The heart of this revival in New Orleans is found a stone’s throw away from the strip clubs and “Big Ass Beer” signs of Bourbon. Decatur Street—a long, winding stretch on the outer edge of the French Quarter—has become ground zero for the renaissance. Anchoring one end is Tiki Tolteca, which opened this summer and sits perched—crow’s nest style—on the second floor of an old Saffron-colored building. The Don Ho soundtrack, tiki hut-shaped bar and velvet cushioned nooks allow drinkers to be quickly transported to a tropical paradise while sucking on boozy tiki candies and sipping drinks that feature an old Peruvian fertility potion.
On the other end of Decatur is Cane & Table, the kind of upgraded proto-tiki joint that quietly turns out complex, well-balanced drinks in a space that feels like a stately, well-preserved English hotel bar plopped down in the Caribbean. If Hemingway were around today, this would be his bar.

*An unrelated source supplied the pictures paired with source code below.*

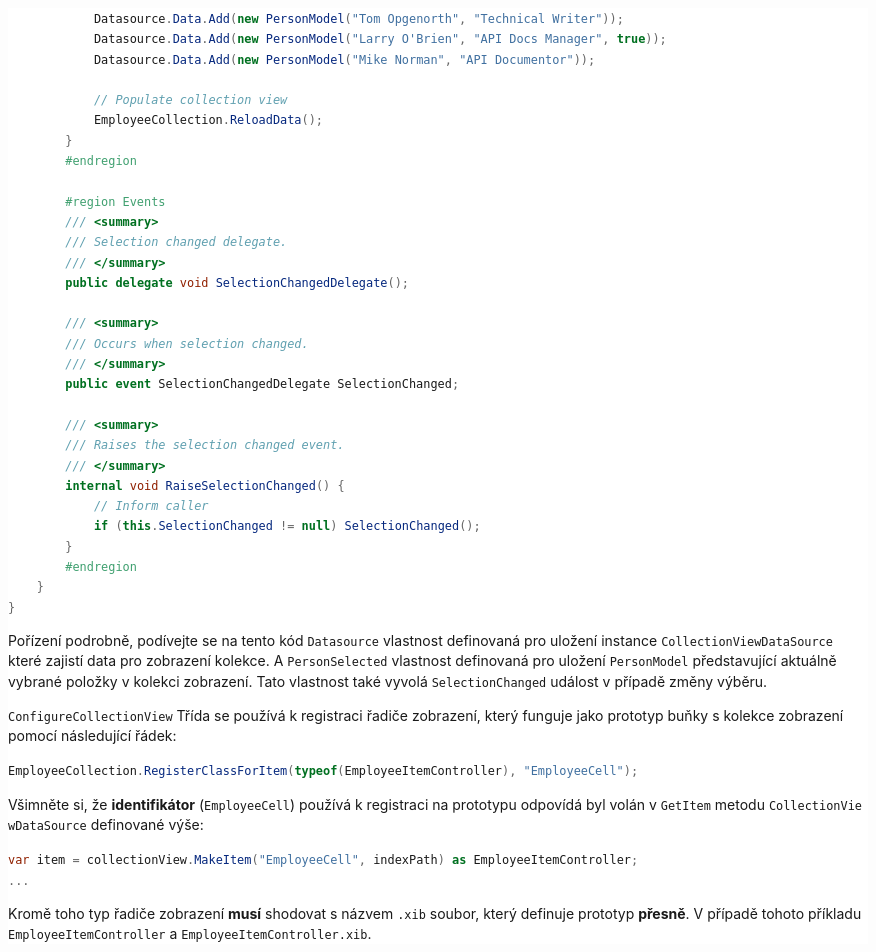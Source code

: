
 ```csharp
            Datasource.Data.Add(new PersonModel("Tom Opgenorth", "Technical Writer"));
            Datasource.Data.Add(new PersonModel("Larry O'Brien", "API Docs Manager", true));
            Datasource.Data.Add(new PersonModel("Mike Norman", "API Documentor"));

            // Populate collection view
            EmployeeCollection.ReloadData();
        }
        #endregion

        #region Events
        /// <summary>
        /// Selection changed delegate.
        /// </summary>
        public delegate void SelectionChangedDelegate();

        /// <summary>
        /// Occurs when selection changed.
        /// </summary>
        public event SelectionChangedDelegate SelectionChanged;

        /// <summary>
        /// Raises the selection changed event.
        /// </summary>
        internal void RaiseSelectionChanged() {
            // Inform caller
            if (this.SelectionChanged != null) SelectionChanged();
        }
        #endregion
    }
}
```

Pořízení podrobně, podívejte se na tento kód `Datasource` vlastnost definovaná pro uložení instance `CollectionViewDataSource` které zajistí data pro zobrazení kolekce. A `PersonSelected` vlastnost definovaná pro uložení `PersonModel` představující aktuálně vybrané položky v kolekci zobrazení. Tato vlastnost také vyvolá `SelectionChanged` událost v případě změny výběru.

`ConfigureCollectionView` Třída se používá k registraci řadiče zobrazení, který funguje jako prototyp buňky s kolekce zobrazení pomocí následující řádek:

```csharp
EmployeeCollection.RegisterClassForItem(typeof(EmployeeItemController), "EmployeeCell");
```

Všimněte si, že **identifikátor** (`EmployeeCell`) používá k registraci na prototypu odpovídá byl volán v `GetItem` metodu `CollectionViewDataSource` definované výše:

```csharp
var item = collectionView.MakeItem("EmployeeCell", indexPath) as EmployeeItemController;
...
```

Kromě toho typ řadiče zobrazení **musí** shodovat s názvem `.xib` soubor, který definuje prototyp **přesně**. V případě tohoto příkladu `EmployeeItemController` a `EmployeeItemController.xib`.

Cane & Table was the first of New Orleans’ “new-new” tiki arrivals in 2013, offering tropical spins on standard craft cocktails—like Banana Manhattans—a flower-lined, labyrinthine courtyard, and a specialty whale mug (if you ask nicely and bat your eyelashes) all allow drinkers to forget they’re steps away from reflexology parlors and a loitering crew of gutter punks.
Straddling the middle of Tiki Tolteca’s delightfully cheesy, over-the-top kitsch and Cane and Table’s dark wood sophistication is perhaps the most important piece of Decatur’s tiki strip: Jeff Berry’s soon-to-open tiki lounge, Latitude 29. The spot promises to be one of the most sought after tiki destinations in New Orleans, and likely the country.
“There’s no other city that’s so cocktail-centric or hospitable, where cocktails are woven into the fabric of a place so well,” said Berry. “So, when it came time to find a place to open a bar, we knew it had to be New Orleans.”
For a girl growing up across from a cow pasture in Eastern Kentucky—a place light years away from Polynesian beaches—a token of tiki provided me with a lei-wearing, ocean front fantasy life that fueled a lifelong adventurous spirit. In New Orleans, this kind of otherworldliness has long been drawing in those—like me—who are full of wanderlust like a moth to the tiki torch, where Mai Tai aficionados and Bourbon Street revelers alike can create their own version of a rum-driven paradise.
Hear a conversation with home tiki bar owner Joe Desmond and Jeff “Beachbum” Berry about the in a segment of PUNCH Radio on Heritage Radio Network. [33:40]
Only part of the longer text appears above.